*** Begin section ***
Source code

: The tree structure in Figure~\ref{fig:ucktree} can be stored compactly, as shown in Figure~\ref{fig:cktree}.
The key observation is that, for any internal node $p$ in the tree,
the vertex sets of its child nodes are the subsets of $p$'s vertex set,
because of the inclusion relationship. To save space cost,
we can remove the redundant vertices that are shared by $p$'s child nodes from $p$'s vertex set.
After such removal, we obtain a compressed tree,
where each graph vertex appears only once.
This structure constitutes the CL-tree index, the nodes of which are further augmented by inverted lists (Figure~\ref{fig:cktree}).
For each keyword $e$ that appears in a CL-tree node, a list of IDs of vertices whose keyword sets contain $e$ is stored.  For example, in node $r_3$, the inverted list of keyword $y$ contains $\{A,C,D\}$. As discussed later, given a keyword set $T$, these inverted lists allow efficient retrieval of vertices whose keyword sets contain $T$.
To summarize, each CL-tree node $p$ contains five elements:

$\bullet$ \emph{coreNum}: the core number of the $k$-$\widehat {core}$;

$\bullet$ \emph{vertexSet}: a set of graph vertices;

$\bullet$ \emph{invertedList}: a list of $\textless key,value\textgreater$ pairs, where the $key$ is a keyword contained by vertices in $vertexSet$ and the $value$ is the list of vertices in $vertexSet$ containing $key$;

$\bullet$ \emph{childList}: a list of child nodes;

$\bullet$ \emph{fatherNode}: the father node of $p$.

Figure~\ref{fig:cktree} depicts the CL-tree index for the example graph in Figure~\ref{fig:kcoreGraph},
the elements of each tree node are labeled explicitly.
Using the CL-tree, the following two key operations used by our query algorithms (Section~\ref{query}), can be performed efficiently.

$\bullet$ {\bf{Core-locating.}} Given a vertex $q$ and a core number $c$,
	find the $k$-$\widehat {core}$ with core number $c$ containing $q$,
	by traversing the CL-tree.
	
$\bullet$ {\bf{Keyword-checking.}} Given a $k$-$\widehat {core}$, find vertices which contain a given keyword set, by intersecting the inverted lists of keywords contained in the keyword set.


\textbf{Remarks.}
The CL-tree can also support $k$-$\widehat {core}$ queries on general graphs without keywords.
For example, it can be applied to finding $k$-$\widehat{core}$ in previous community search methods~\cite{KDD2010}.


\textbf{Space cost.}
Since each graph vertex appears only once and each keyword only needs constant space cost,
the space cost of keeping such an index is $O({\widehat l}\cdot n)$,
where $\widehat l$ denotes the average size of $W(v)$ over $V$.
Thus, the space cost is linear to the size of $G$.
*** End section ***
_What you need to do:_ After locating the line above that contains "the keyword set.", write out that line and every later one exactly, through the last line of the material, and nothing else.

_Answer to the exercise:_
$\bullet$ {\bf{Keyword-checking.}} Given a $k$-$\widehat {core}$, find vertices which contain a given keyword set, by intersecting the inverted lists of keywords contained in the keyword set.


\textbf{Remarks.}
The CL-tree can also support $k$-$\widehat {core}$ queries on general graphs without keywords.
For example, it can be applied to finding $k$-$\widehat{core}$ in previous community search methods~\cite{KDD2010}.


\textbf{Space cost.}
Since each graph vertex appears only once and each keyword only needs constant space cost,
the space cost of keeping such an index is $O({\widehat l}\cdot n)$,
where $\widehat l$ denotes the average size of $W(v)$ over $V$.
Thus, the space cost is linear to the size of $G$.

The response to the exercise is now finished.